Yisrael Beytenu dit que le chef du Likud doit accepter cinq exigences fondamentales, dont éradiquer le Hamas et l'adoption de la loi sur le service militaire des orthodoxes

Avigdor Liberman, président de Yisrael Beytenu, dirige une réunion du parti à la Knesset, le 13 mai 2019. (Noam Revkin Fenton/Flash90)
Avigdor Liberman, président de Yisrael Beytenu, dirige une réunion du parti à la Knesset, le 13 mai 2019. (Noam Revkin Fenton/Flash90)

Le chef du parti Yisrael Beytenu, Avigdor Liberman, a menacé de faire entrer son parti dans l’opposition lundi, en invoquant des divergences importantes avec le Likud lors des négociations de coalition, principalement sur des questions liées à la sécurité.

Liberman a déclaré qu’il ne poursuivrait plus les négociations, disant au Premier ministre Benjamin Netanyahu qu’il avait le choix entre accepter ses exigences ou risquer de renvoyer les Israéliens au urnes.

« Je n’ai plus l’intention de rencontrer personne. Ils connaissent nos exigences. S’ils le veulent, nous serons [dans la coalition], sinon nous irons dans l’opposition », a-t-il annoncé.

Netanyahu a besoin des cinq sièges d’Yisrael Beytenu pour former une coalition gouvernementale.

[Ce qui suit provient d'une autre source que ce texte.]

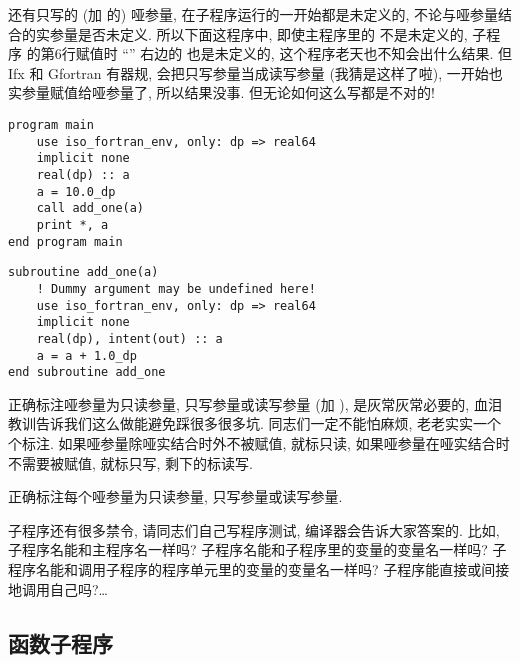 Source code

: 还有只写的 (加  的) 哑参量, 在子程序运行的一开始都是未定义的, 不论与哑参量结合的实参量是否未定义. 所以下面这程序中, 即使主程序里的  不是未定义的, 子程序  的第6行赋值时 ``\ttt{=}'' 右边的  也是未定义的, 这个程序老天也不知会出什么结果. 但 Ifx 和 Gfortran 有器规, 会把只写参量当成读写参量 (我猜是这样了啦), 一开始也实参量赋值给哑参量了, 所以结果没事. 但无论如何这么写都是不对的!
\begin{lstlisting} 
program main
    use iso_fortran_env, only: dp => real64
    implicit none
    real(dp) :: a
    a = 10.0_dp
    call add_one(a)
    print *, a
end program main
\end{lstlisting}
\begin{lstlisting}
subroutine add_one(a)
    ! Dummy argument may be undefined here!
    use iso_fortran_env, only: dp => real64
    implicit none
    real(dp), intent(out) :: a
    a = a + 1.0_dp
end subroutine add_one
\end{lstlisting} 

正确标注哑参量为只读参量, 只写参量或读写参量\label{arguments} (加 ), 是灰常灰常必要的, 血泪教训告诉我们这么做能避免踩很多很多坑. 同志们一定不能怕麻烦, 老老实实一个个标注. 如果哑参量除哑实结合时外不被赋值, 就标只读, 如果哑参量在哑实结合时不需要被赋值, 就标只写, 剩下的标读写. 
\begin{convention} 
    正确标注每个哑参量为只读参量, 只写参量或读写参量. 
\end{convention} 

子程序还有很多禁令, 请同志们自己写程序测试, 编译器会告诉大家答案的. 比如, 子程序名能和主程序名一样吗? 子程序名能和子程序里的变量的变量名一样吗? 子程序名能和调用子程序的程序单元里的变量的变量名一样吗? 子程序能直接或间接地调用自己吗?\dots{}

\subsection{函数子程序}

Sans eux, ses autres partenaires potentiels ne lui donneront que 60 sièges sur les 120 de la Knesset.

M. Liberman a dit que le parti avait cinq exigences fondamentales qui doivent toutes être satisfaites : « C’est tout ou rien », a-t-il dit.

Les exigences :

Défaire le Hamas à Gaza plutôt que de chercher à conclure des accords avec lui

La présidence de la commission des Affaires intérieures de la Knesset

Aucun changement au projet de loi sur l’enrôlement des ultra-orthodoxes

La fin de la pratique du grand rabbinat d’exiger des tests ADN des immigrants russophones pour prouver leur judéité

Réformes des retraites

M. Liberman a noté que le parti Likud de Netanyahu avait déjà accédé à sa demande d’adopter dans les six mois une loi autorisant la peine de mort pour les personnes condamnées pour terrorisme. Il avait également accepté de donner à son parti les portefeuilles de la Défense et de l’Intégration des immigrants.

Mais il a dit qu’il n’accepterait pas d’être ministre de la Défense si Netanyahu annulait son plan de démantèlement du hameau bédouin de Khan al-Ahmar, et dont les pays européens ont demandé à Israël de ne pas détruire.

Et il a souligné que des divergences subsistaient sur les questions de sécurité concernant la bande de Gaza.

Liberman a démissionné de son poste de ministre de la Défense en novembre de l’année dernière après la décision de Netanyahu de demander un cessez-le-feu dans la bande après une série de violence à la frontière.

Il a également critiqué la dernière trêve de ce mois après que des centaines de roquettes ont été tirées sur Israël, disant qu’il serait un partenaire pour « éradiquer » le Hamas, pas pour « conclure des accords » avec celui-ci.

Une photo prise dans la ville de Gaza le 5 mai 2019 montre des tirs de roquettes sur Israël. (Mahmud Hams/AFP)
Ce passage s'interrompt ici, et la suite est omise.